BYLINE: Eli Sanders; Seattle Times staff reporter

" It is an exceptionally rain-soaked afternoon, even by Seattle
standards, and
Michael Kinsley is seated on a deep purple couch in his living room,
thick drops
pounding on the wooden deck outside his Lake Washington waterfront home.

   "It's not a subject I care to dwell on," he says, referring to
Parkinson's, a
disease he was diagnosed with eight years ago, and which he kept a secret
until
earlier this month, when he "came out" in a first-person essay written
for Time
magazine.

   Kinsley, 50, speaks softly: The disease has taken from his voice the
shrillness that was one of his trademarks when, until 1996, he played the
regular liberal foil to Pat Buchanan's growling conservative baritone on
CNN's
politics-andargument show, "Crossfire."

   The former pundit and editor of high-brow magazines such as The New
Republic
and Harper's is now at the helm of Microsoft's online magazine, Slate. On
this
day, he's working from his home near Renton -- a home many of his
East-Coast-insider friends find remarkable for its way-out-West location.

   When Kinsley forsook the Beltway for Seattle more than five years ago,
the
news caused such a tremor in the eastern political and journalism
establishment
that it produced a Newsweek cover story featuring a now-famous photo of a
rain-jacketed Kinsley with the headline: "Swimming to Seattle: Everybody
Else is
Moving There. Should You?"

   These days, the buzz surrounding Kinsley is not his location, but his
illness. He knows this, but it doesn't mean he likes it. Still, despite
his
disdain for dwelling on Parkinson's, the former Rhodes Scholar says, with
a
smile in his eyes: "Well, you came out in the rain, so I'll dwell on it."

   Accelerating change?

   The revelation that Kinsley knew he had the disease as early as 1993
has
caused some of his admirers -- and there are many in the world of liberal
professional newsmakers and news spreaders -- to wonder how that
knowledge
affected his choices as a person and as a journalist.

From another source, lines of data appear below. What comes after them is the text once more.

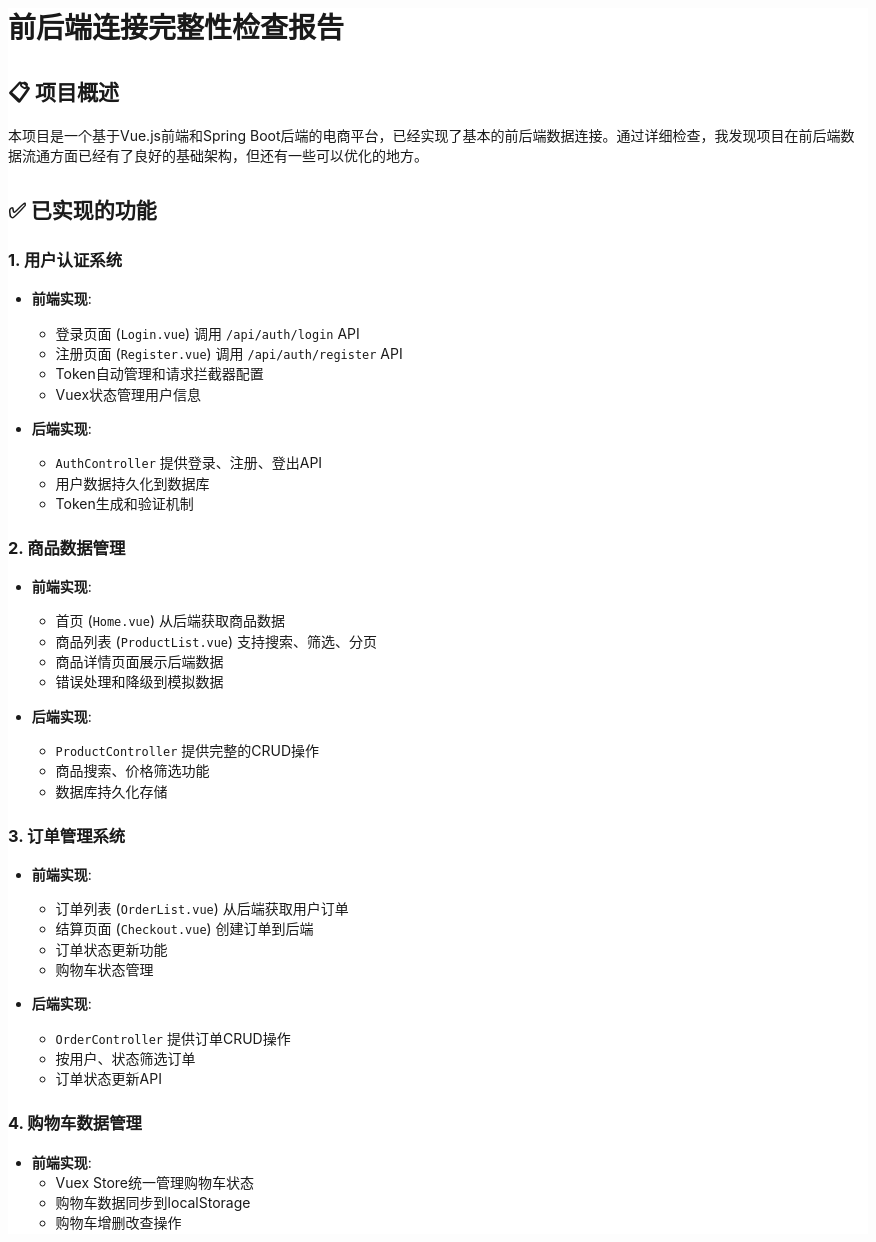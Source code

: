 # 前后端连接完整性检查报告

## 📋 项目概述

本项目是一个基于Vue.js前端和Spring Boot后端的电商平台，已经实现了基本的前后端数据连接。通过详细检查，我发现项目在前后端数据流通方面已经有了良好的基础架构，但还有一些可以优化的地方。

## ✅ 已实现的功能

### 1. 用户认证系统
- **前端实现**: 
  - 登录页面 (`Login.vue`) 调用 `/api/auth/login` API
  - 注册页面 (`Register.vue`) 调用 `/api/auth/register` API
  - Token自动管理和请求拦截器配置
  - Vuex状态管理用户信息

- **后端实现**:
  - `AuthController` 提供登录、注册、登出API
  - 用户数据持久化到数据库
  - Token生成和验证机制

### 2. 商品数据管理
- **前端实现**:
  - 首页 (`Home.vue`) 从后端获取商品数据
  - 商品列表 (`ProductList.vue`) 支持搜索、筛选、分页
  - 商品详情页面展示后端数据
  - 错误处理和降级到模拟数据

- **后端实现**:
  - `ProductController` 提供完整的CRUD操作
  - 商品搜索、价格筛选功能
  - 数据库持久化存储

### 3. 订单管理系统
- **前端实现**:
  - 订单列表 (`OrderList.vue`) 从后端获取用户订单
  - 结算页面 (`Checkout.vue`) 创建订单到后端
  - 订单状态更新功能
  - 购物车状态管理

- **后端实现**:
  - `OrderController` 提供订单CRUD操作
  - 按用户、状态筛选订单
  - 订单状态更新API

### 4. 购物车数据管理
- **前端实现**:
  - Vuex Store统一管理购物车状态
  - 购物车数据同步到localStorage
  - 购物车增删改查操作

   It wasn't, he says, what made him abandon his life out East. But it
may have
accelerated the process.

   That move "was a psychological response, not a physical or medical
one. I
mean, I might well have done it anyway. I was getting itchy anyway, but
this
made me really itchy. It makes you think, 'Do it now. You might not be
able to
do it later.' "

   Are there other things he now feels compelled by the disease to do
sooner
than later?

   "Well, I don't have to do them immediately," Kinsley responds quickly.

   He's right. It's not as if he's about to die tomorrow. Aside from the
softness of voice and a decrease in his typing speed, Kinsley says he's
not
experiencing many ill effects. He looks much the same as he did when he
was
regularly on television, though a slight beard has come to cover his
narrow face
and the circumference of his bookish eyeglass frames seems to have
shrunk. He is
quite slim, but he says he is about the same weight he was 30 years ago,
and
that his doctor recently told him to lose 5 pounds.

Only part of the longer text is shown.